Drag queens, also known as “female impersonators”, are men who perform or entertain on various stages in nightclubs or bars. Dressed in stereotypical female clothing with lavishly make-up and wigs, the term drag queen has become a common enough term in pop culture. Most of the drag queens nowadays adopt an eccentric persona or even a character while on stage, which acts as a form of self-expression of their own or fictional personalities. There is a number of drag queens, in Dublin alone, who has made a name for themselves and built strong followership of fans in the past few years. One that instantly pops up in one’s mind is activist and public speaker Panti Bliss. However, there is one drag queen you should keep your eyes open for in the future: Namely Nikkie Stones.
The 20-years- old Dublin/Cork based drag queen is just after starting off, but you will realize quickly enough that Nikkie Stones is going to be a biggie.
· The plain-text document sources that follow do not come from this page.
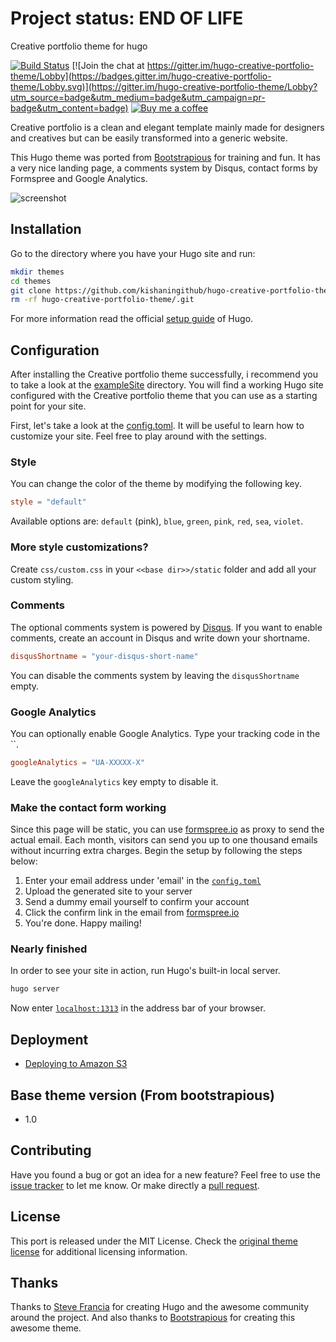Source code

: # Project status: END OF LIFE

Creative portfolio theme for hugo

[![Build Status](https://travis-ci.org/kishaningithub/hugo-creative-portfolio-theme.svg?branch=master)](https://travis-ci.org/kishaningithub/hugo-creative-portfolio-theme)
[![Join the chat at https://gitter.im/hugo-creative-portfolio-theme/Lobby](https://badges.gitter.im/hugo-creative-portfolio-theme/Lobby.svg)](https://gitter.im/hugo-creative-portfolio-theme/Lobby?utm_source=badge&utm_medium=badge&utm_campaign=pr-badge&utm_content=badge)
[![Buy me a coffee](https://img.shields.io/badge/☕-Buy%20me%20a%20coffee-blue.svg)](https://www.paypal.me/kishansh/5)

Creative portfolio is a clean and elegant template mainly made for designers and creatives but can be easily transformed into a generic website.

This Hugo theme was ported from [Bootstrapious](https://bootstrapious.com/p/creative-portfolio) for training and fun. It has a very nice landing page, a comments system by Disqus, contact forms by Formspree and Google Analytics.

![screenshot](https://raw.githubusercontent.com/kishaningithub/hugo-creative-portfolio-theme/master/images/screenshot.png)

## Installation

Go to the directory where you have your Hugo site and run:

```bash
mkdir themes
cd themes
git clone https://github.com/kishaningithub/hugo-creative-portfolio-theme.git
rm -rf hugo-creative-portfolio-theme/.git
```

For more information read the official [setup guide](https://gohugo.io/overview/installing/) of Hugo.

## Configuration

After installing the Creative portfolio theme successfully, i recommend you to take a look at the [exampleSite](https://github.com/kishaningithub/hugo-creative-portfolio-theme/tree/master/exampleSite) directory. You will find a working Hugo site configured with the Creative portfolio theme that you can use as a starting point for your site.

First, let's take a look at the [config.toml](https://github.com/kishaningithub/hugo-creative-portfolio-theme/tree/master/exampleSite/config.toml). It will be useful to learn how to customize your site. Feel free to play around with the settings.

### Style

You can change the color of the theme by modifying the following key.

```toml
style = "default"
```

Available options are: `default` (pink), `blue`, `green`, `pink`, `red`, `sea`, `violet`.

### More style customizations?

Create `css/custom.css` in your `<<base dir>>/static` folder and add all your custom styling.

### Comments

The optional comments system is powered by [Disqus](https://disqus.com). If you want to enable comments, create an account in Disqus and write down your shortname.

```toml
disqusShortname = "your-disqus-short-name"
```

You can disable the comments system by leaving the `disqusShortname` empty.

### Google Analytics

You can optionally enable Google Analytics. Type your tracking code in the ``.

```toml
googleAnalytics = "UA-XXXXX-X"
```

Leave the `googleAnalytics` key empty to disable it.

### Make the contact form working

Since this page will be static, you can use [formspree.io](//formspree.io/) as proxy to send the actual email. Each month, visitors can send you up to one thousand emails without incurring extra charges. Begin the setup by following the steps below:

1. Enter your email address under 'email' in the [`config.toml`](https://github.com/kishaningithub/hugo-creative-portfolio-theme/tree/master/exampleSite/config.toml)
2. Upload the generated site to your server
3. Send a dummy email yourself to confirm your account
4. Click the confirm link in the email from [formspree.io](//formspree.io/)
5. You're done. Happy mailing!

### Nearly finished

In order to see your site in action, run Hugo's built-in local server.

```bash
hugo server
```

Now enter [`localhost:1313`](http://localhost:1313) in the address bar of your browser.

## Deployment

- [Deploying to Amazon S3](https://github.com/kishaningithub/hugo-creative-portfolio-theme/wiki/Deploying-to-Amazon-S3)

## Base theme version (From bootstrapious)

- 1.0

## Contributing

Have you found a bug or got an idea for a new feature? Feel free to use the [issue tracker](https://github.com/kishaningithub/hugo-creative-portfolio-theme/issues) to let me know. Or make directly a [pull request](https://github.com/kishaningithub/hugo-creative-portfolio-theme/pulls).

## License

This port is released under the MIT License. Check the [original theme license](https://bootstrapious.com/p/creative-portfolio) for additional licensing information.

## Thanks

Thanks to [Steve Francia](https://github.com/spf13) for creating Hugo and the awesome community around the project. And also thanks to [Bootstrapious](http://bootstrapious.com/) for creating this awesome theme.
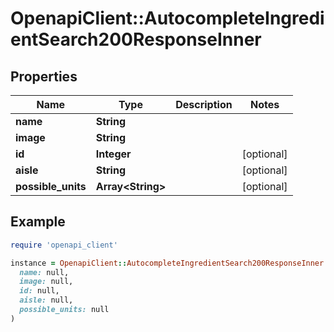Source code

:# OpenapiClient::AutocompleteIngredientSearch200ResponseInner

## Properties

| Name | Type | Description | Notes |
| ---- | ---- | ----------- | ----- |
| **name** | **String** |  |  |
| **image** | **String** |  |  |
| **id** | **Integer** |  | [optional] |
| **aisle** | **String** |  | [optional] |
| **possible_units** | **Array&lt;String&gt;** |  | [optional] |

## Example

```ruby
require 'openapi_client'

instance = OpenapiClient::AutocompleteIngredientSearch200ResponseInner.new(
  name: null,
  image: null,
  id: null,
  aisle: null,
  possible_units: null
)
```

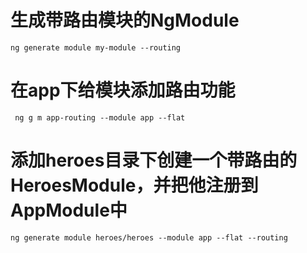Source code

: # 生成带路由模块的NgModule
```ng generate module my-module --routing```
# 在app下给模块添加路由功能
``` ng g m app-routing --module app --flat```

#  添加heroes目录下创建一个带路由的HeroesModule，并把他注册到AppModule中
```
ng generate module heroes/heroes --module app --flat --routing
```
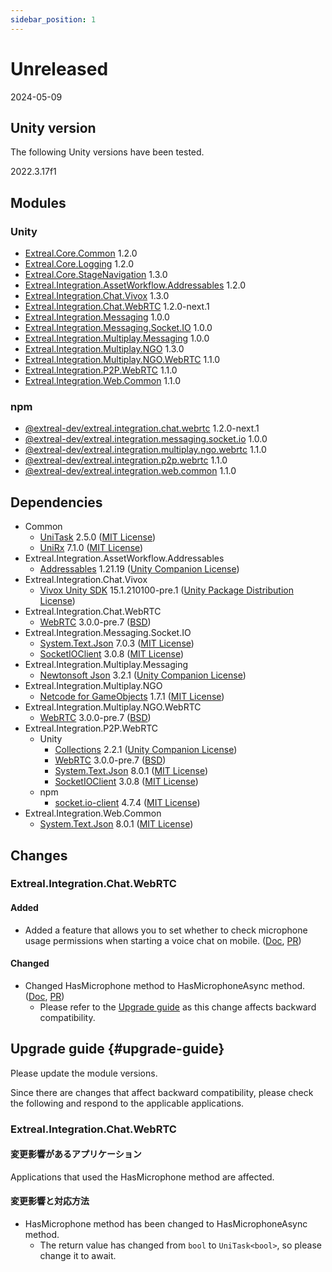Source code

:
 ```yaml
---
sidebar_position: 1
---
```


# Unreleased

2024-05-09

## Unity version

The following Unity versions have been tested.

2022.3.17f1

## Modules

### Unity

- [Extreal.Core.Common](https://github.com/extreal-dev/Extreal.Core.Common) 1.2.0
- [Extreal.Core.Logging](https://github.com/extreal-dev/Extreal.Core.Logging) 1.2.0
- [Extreal.Core.StageNavigation](https://github.com/extreal-dev/Extreal.Core.StageNavigation) 1.3.0
- [Extreal.Integration.AssetWorkflow.Addressables](https://github.com/extreal-dev/Extreal.Integration.AssetWorkflow.Addressables) 1.2.0
- [Extreal.Integration.Chat.Vivox](https://github.com/extreal-dev/Extreal.Integration.Chat.Vivox) 1.3.0
- [Extreal.Integration.Chat.WebRTC](https://github.com/extreal-dev/Extreal.Integration.Chat.WebRTC) 1.2.0-next.1
- [Extreal.Integration.Messaging](https://github.com/extreal-dev/Extreal.Integration.Messaging) 1.0.0
- [Extreal.Integration.Messaging.Socket.IO](https://github.com/extreal-dev/Extreal.Integration.Messaging.Socket.IO) 1.0.0
- [Extreal.Integration.Multiplay.Messaging](https://github.com/extreal-dev/Extreal.Integration.Multiplay.Messaging) 1.0.0
- [Extreal.Integration.Multiplay.NGO](https://github.com/extreal-dev/Extreal.Integration.Multiplay.NGO) 1.3.0
- [Extreal.Integration.Multiplay.NGO.WebRTC](https://github.com/extreal-dev/Extreal.Integration.Multiplay.NGO.WebRTC) 1.1.0
- [Extreal.Integration.P2P.WebRTC](https://github.com/extreal-dev/Extreal.Integration.P2P.WebRTC) 1.1.0
- [Extreal.Integration.Web.Common](https://github.com/extreal-dev/Extreal.Integration.Web.Common) 1.1.0

### npm

- [@extreal-dev/extreal.integration.chat.webrtc](https://www.npmjs.com/package/@extreal-dev/extreal.integration.chat.webrtc) 1.2.0-next.1
- [@extreal-dev/extreal.integration.messaging.socket.io](https://www.npmjs.com/package/@extreal-dev/extreal.integration.messaging.socket.io) 1.0.0
- [@extreal-dev/extreal.integration.multiplay.ngo.webrtc](https://www.npmjs.com/package/@extreal-dev/extreal.integration.multiplay.ngo.webrtc) 1.1.0
- [@extreal-dev/extreal.integration.p2p.webrtc](https://www.npmjs.com/package/@extreal-dev/extreal.integration.p2p.webrtc) 1.1.0
- [@extreal-dev/extreal.integration.web.common](https://www.npmjs.com/package/@extreal-dev/extreal.integration.web.common) 1.1.0

## Dependencies

- Common
  - [UniTask](https://github.com/Cysharp/UniTask) 2.5.0 ([MIT License](https://github.com/Cysharp/UniTask/blob/master/LICENSE))
  - [UniRx](https://github.com/neuecc/UniRx) 7.1.0 ([MIT License](https://github.com/neuecc/UniRx/blob/master/LICENSE))
- Extreal.Integration.AssetWorkflow.Addressables
  - [Addressables](https://docs.unity3d.com/Packages/com.unity.addressables@1.21/manual/index.html) 1.21.19 ([Unity Companion License](https://unity.com/legal/licenses/unity-companion-license))
- Extreal.Integration.Chat.Vivox
  - [Vivox Unity SDK](https://docs.vivox.com/v5/general/unity/15_1_210000/en-us/Default.htm) 15.1.210100-pre.1 ([Unity Package Distribution License](https://unity.com/legal/licenses/unity-package-distribution-license))
- Extreal.Integration.Chat.WebRTC
  - [WebRTC](https://docs.unity3d.com/Packages/com.unity.webrtc@3.0/manual/index.html) 3.0.0-pre.7 ([BSD](https://docs.unity3d.com/Packages/com.unity.webrtc@3.0/license/Third%20Party%20Notices.html))
- Extreal.Integration.Messaging.Socket.IO
  - [System.Text.Json](https://learn.microsoft.com/ja-jp/dotnet/api/system.text.json) 7.0.3 ([MIT License](https://github.com/dotnet/runtime/blob/main/LICENSE.TXT))
  - [SocketIOClient](https://github.com/doghappy/socket.io-client-csharp) 3.0.8 ([MIT License](https://github.com/doghappy/socket.io-client-csharp/blob/master/LICENSE))
- Extreal.Integration.Multiplay.Messaging
  - [Newtonsoft Json](https://docs.unity3d.com/Packages/com.unity.nuget.newtonsoft-json@3.2/manual/index.html) 3.2.1 ([Unity Companion License](https://docs.unity3d.com/Packages/com.unity.nuget.newtonsoft-json@3.2/license/LICENSE.html))
- Extreal.Integration.Multiplay.NGO
  - [Netcode for GameObjects](https://github.com/Unity-Technologies/com.unity.netcode.gameobjects) 1.7.1 ([MIT License](https://github.com/Unity-Technologies/com.unity.netcode.gameobjects/blob/develop/LICENSE.md))
- Extreal.Integration.Multiplay.NGO.WebRTC
  - [WebRTC](https://docs.unity3d.com/Packages/com.unity.webrtc@3.0/manual/index.html) 3.0.0-pre.7 ([BSD](https://docs.unity3d.com/Packages/com.unity.webrtc@3.0/license/Third%20Party%20Notices.html))
- Extreal.Integration.P2P.WebRTC
  - Unity
    - [Collections](https://docs.unity3d.com/Packages/com.unity.collections@2.1/manual/index.html) 2.2.1 ([Unity Companion License](https://unity.com/legal/licenses/unity-companion-license))
    - [WebRTC](https://docs.unity3d.com/Packages/com.unity.webrtc@3.0/manual/index.html) 3.0.0-pre.7 ([BSD](https://docs.unity3d.com/Packages/com.unity.webrtc@3.0/license/Third%20Party%20Notices.html))
    - [System.Text.Json](https://learn.microsoft.com/ja-jp/dotnet/api/system.text.json) 8.0.1 ([MIT License](https://github.com/dotnet/runtime/blob/main/LICENSE.TXT))
    - [SocketIOClient](https://github.com/doghappy/socket.io-client-csharp) 3.0.8 ([MIT License](https://github.com/doghappy/socket.io-client-csharp/blob/master/LICENSE))
  - npm
    - [socket.io-client](https://www.npmjs.com/package/socket.io-client) 4.7.4 ([MIT License](https://github.com/socketio/socket.io-client/blob/main/LICENSE))
- Extreal.Integration.Web.Common
  - [System.Text.Json](https://learn.microsoft.com/ja-jp/dotnet/api/system.text.json) 8.0.1 ([MIT License](https://github.com/dotnet/runtime/blob/main/LICENSE.TXT))

## Changes

### Extreal.Integration.Chat.WebRTC
#### Added
- Added a feature that allows you to set whether to check microphone usage permissions when starting a voice chat on mobile. ([Doc](../integration/chat.webrtc.md#voice-chat-via-p2p), [PR](https://github.com/extreal-dev/Extreal.Integration.Chat.WebRTC/pull/18))
#### Changed
- Changed HasMicrophone method to HasMicrophoneAsync method. ([Doc](../integration/chat.webrtc.md#voice-chat-via-p2p), [PR](https://github.com/extreal-dev/Extreal.Integration.Chat.WebRTC/pull/18))
  - Please refer to the [Upgrade guide](#upgrade-guide) as this change affects backward compatibility.

## Upgrade guide {#upgrade-guide}

Please update the module versions.

Since there are changes that affect backward compatibility, please check the following and respond to the applicable applications.

### Extreal.Integration.Chat.WebRTC
#### 変更影響があるアプリケーション
Applications that used the HasMicrophone method are affected.
#### 変更影響と対応方法
- HasMicrophone method has been changed to HasMicrophoneAsync method.
  - The return value has changed from `bool` to `UniTask<bool>`, so please change it to await.
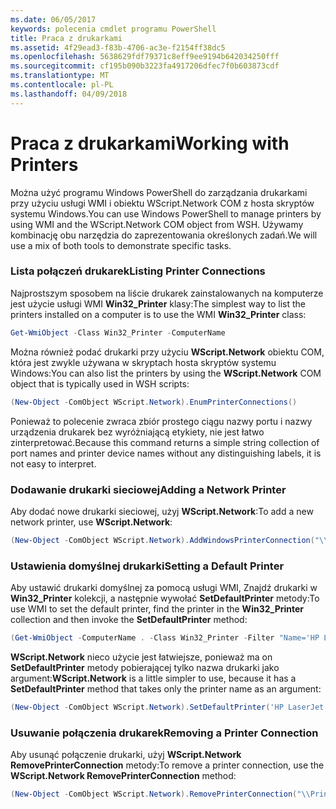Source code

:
 ```yaml
---
ms.date: 06/05/2017
keywords: polecenia cmdlet programu PowerShell
title: Praca z drukarkami
ms.assetid: 4f29ead3-f83b-4706-ac3e-f2154ff38dc5
ms.openlocfilehash: 5638629fdf79371c8eff9ee9194b642034250fff
ms.sourcegitcommit: cf195b090b3223fa4917206dfec7f0b603873cdf
ms.translationtype: MT
ms.contentlocale: pl-PL
ms.lasthandoff: 04/09/2018
---
```

# <a name="working-with-printers"></a><span data-ttu-id="f8e30-103">Praca z drukarkami</span><span class="sxs-lookup"><span data-stu-id="f8e30-103">Working with Printers</span></span>

<span data-ttu-id="f8e30-104">Można użyć programu Windows PowerShell do zarządzania drukarkami przy użyciu usługi WMI i obiektu WScript.Network COM z hosta skryptów systemu Windows.</span><span class="sxs-lookup"><span data-stu-id="f8e30-104">You can use Windows PowerShell to manage printers by using WMI and the WScript.Network COM object from WSH.</span></span> <span data-ttu-id="f8e30-105">Używamy kombinację obu narzędzia do zaprezentowania określonych zadań.</span><span class="sxs-lookup"><span data-stu-id="f8e30-105">We will use a mix of both tools to demonstrate specific tasks.</span></span>

### <a name="listing-printer-connections"></a><span data-ttu-id="f8e30-106">Lista połączeń drukarek</span><span class="sxs-lookup"><span data-stu-id="f8e30-106">Listing Printer Connections</span></span>

<span data-ttu-id="f8e30-107">Najprostszym sposobem na liście drukarek zainstalowanych na komputerze jest użycie usługi WMI **Win32_Printer** klasy:</span><span class="sxs-lookup"><span data-stu-id="f8e30-107">The simplest way to list the printers installed on a computer is to use the WMI **Win32_Printer** class:</span></span>

```powershell
Get-WmiObject -Class Win32_Printer -ComputerName
```

<span data-ttu-id="f8e30-108">Można również podać drukarki przy użyciu **WScript.Network** obiektu COM, która jest zwykle używana w skryptach hosta skryptów systemu Windows:</span><span class="sxs-lookup"><span data-stu-id="f8e30-108">You can also list the printers by using the **WScript.Network** COM object that is typically used in WSH scripts:</span></span>

```powershell
(New-Object -ComObject WScript.Network).EnumPrinterConnections()
```

<span data-ttu-id="f8e30-109">Ponieważ to polecenie zwraca zbiór prostego ciągu nazwy portu i nazwy urządzenia drukarek bez wyróżniającą etykiety, nie jest łatwo zinterpretować.</span><span class="sxs-lookup"><span data-stu-id="f8e30-109">Because this command returns a simple string collection of port names and printer device names without any distinguishing labels, it is not easy to interpret.</span></span>

### <a name="adding-a-network-printer"></a><span data-ttu-id="f8e30-110">Dodawanie drukarki sieciowej</span><span class="sxs-lookup"><span data-stu-id="f8e30-110">Adding a Network Printer</span></span>

<span data-ttu-id="f8e30-111">Aby dodać nowe drukarki sieciowej, użyj **WScript.Network**:</span><span class="sxs-lookup"><span data-stu-id="f8e30-111">To add a new network printer, use **WScript.Network**:</span></span>

```powershell
(New-Object -ComObject WScript.Network).AddWindowsPrinterConnection("\\Printserver01\Xerox5")
```

### <a name="setting-a-default-printer"></a><span data-ttu-id="f8e30-112">Ustawienia domyślnej drukarki</span><span class="sxs-lookup"><span data-stu-id="f8e30-112">Setting a Default Printer</span></span>

<span data-ttu-id="f8e30-113">Aby ustawić drukarki domyślnej za pomocą usługi WMI, Znajdź drukarki w **Win32_Printer** kolekcji, a następnie wywołać **SetDefaultPrinter** metody:</span><span class="sxs-lookup"><span data-stu-id="f8e30-113">To use WMI to set the default printer, find the printer in the **Win32_Printer** collection and then invoke the **SetDefaultPrinter** method:</span></span>

```powershell
(Get-WmiObject -ComputerName . -Class Win32_Printer -Filter "Name='HP LaserJet 5Si'").SetDefaultPrinter()
```

<span data-ttu-id="f8e30-114">**WScript.Network** nieco użycie jest łatwiejsze, ponieważ ma on **SetDefaultPrinter** metody pobierającej tylko nazwa drukarki jako argument:</span><span class="sxs-lookup"><span data-stu-id="f8e30-114">**WScript.Network** is a little simpler to use, because it has a **SetDefaultPrinter** method that takes only the printer name as an argument:</span></span>

```powershell
(New-Object -ComObject WScript.Network).SetDefaultPrinter('HP LaserJet 5Si')
```

### <a name="removing-a-printer-connection"></a><span data-ttu-id="f8e30-115">Usuwanie połączenia drukarek</span><span class="sxs-lookup"><span data-stu-id="f8e30-115">Removing a Printer Connection</span></span>

<span data-ttu-id="f8e30-116">Aby usunąć połączenie drukarki, użyj **WScript.Network RemovePrinterConnection** metody:</span><span class="sxs-lookup"><span data-stu-id="f8e30-116">To remove a printer connection, use the **WScript.Network RemovePrinterConnection** method:</span></span>

```powershell
(New-Object -ComObject WScript.Network).RemovePrinterConnection("\\Printserver01\Xerox5")
```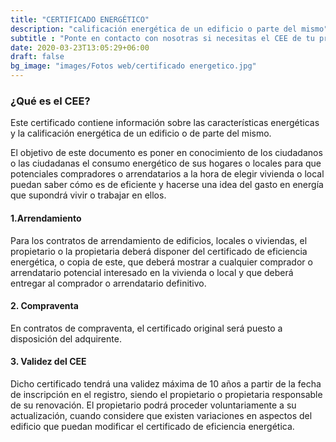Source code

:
 ```yaml
---
title: "CERTIFICADO ENERGÉTICO"
description: "calificación energética de un edificio o parte del mismo"
subtitle : "Ponte en contacto con nosotras si necesitas el CEE de tu propiedad."
date: 2020-03-23T13:05:29+06:00
draft: false
bg_image: "images/Fotos web/certificado energetico.jpg"
---
```


### ¿Qué es el CEE? 

Este certificado contiene información sobre las características energéticas y la calificación energética de un edificio o de parte del mismo.

El objetivo de este documento es poner en conocimiento de los ciudadanos o las ciudadanas el consumo energético de sus hogares o locales  para que potenciales compradores o arrendatarios a la hora de elegir vivienda o local puedan saber cómo es de eficiente y hacerse una idea del gasto en energía que supondrá vivir o trabajar en ellos.

#### 1.Arrendamiento

Para los contratos de arrendamiento de edificios, locales o viviendas, el propietario o la propietaria deberá disponer del certificado de eficiencia energética, o copia de este, que deberá mostrar a cualquier comprador o arrendatario potencial interesado en la vivienda o local y que deberá entregar al comprador o arrendatario definitivo.

#### 2. Compraventa

En contratos de compraventa, el certificado original será puesto a disposición del adquirente.


#### 3. Validez del CEE

Dicho certificado tendrá una validez máxima de 10 años a partir de la fecha de inscripción en el registro, siendo el propietario o propietaria responsable de su renovación. El propietario podrá proceder voluntariamente a su actualización, cuando considere que existen variaciones en aspectos del edificio que puedan modificar el certificado de eficiencia energética.


  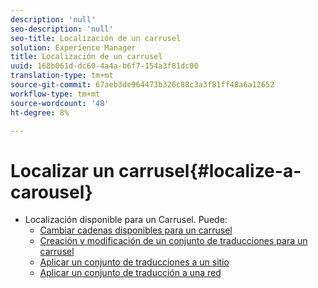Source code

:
 ```yaml
---
description: 'null'
seo-description: 'null'
seo-title: Localización de un carrusel
solution: Experience Manager
title: Localización de un carrusel
uuid: 168b061d-dc60-4a4a-b6f7-154a3f81dc00
translation-type: tm+mt
source-git-commit: 67aeb3de964473b326c88c3a3f81ff48a6a12652
workflow-type: tm+mt
source-wordcount: '48'
ht-degree: 8%

---
```



# Localizar un carrusel{#localize-a-carousel}

* Localización disponible para un Carrusel. Puede:
   * [Cambiar cadenas disponibles para un carrusel](/help/using/c-settings-other/c-translation-sets/c-localize-strings.md#section_l2z_hkn_xz)
   * [Creación y modificación de un conjunto de traducciones para un carrusel](/help/using/c-settings-other/c-translation-sets/t-create-modify-translation-sets.md)
   * [Aplicar un conjunto de traducciones a un sitio](/help/using/c-settings-other/c-translation-sets/t-apply-a-translation-set-to-a-site.md)
   * [Aplicar un conjunto de traducción a una red](/help/using/c-settings-other/c-translation-sets/t-apply-a-translation-set-to-a-network.md)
Scrolling through her Instagram feed there are two things that will pop up in your head from the very first picture. Energetic and Neon!
Have a listen to who is behind the mask of Nikki Stones, how she was born and what makes her so special:
Many years the drag scene tended to be based around the capital. Nowadays you will find drags all around the country. In the past few years, Nikkie Stones has made a name for herself here in Ireland. In 2018 she won the Trudy’s Drag Race and is now performing all around Cork as well as Dublin.
“I do like working in Dublin if I get the chance, it’s just it’s so hard to get into the Dublin scene because Dublin has the mentality that it’s the best. And granted Dublin is the best scene in Ireland, it’s the pioneering one.”
Although Nikkie grew up in Greystones, she performs mostly down in Cork, or elsewhere in the country.
So what does it really allow Nikkie Stones to do, while performing, that she normally would not?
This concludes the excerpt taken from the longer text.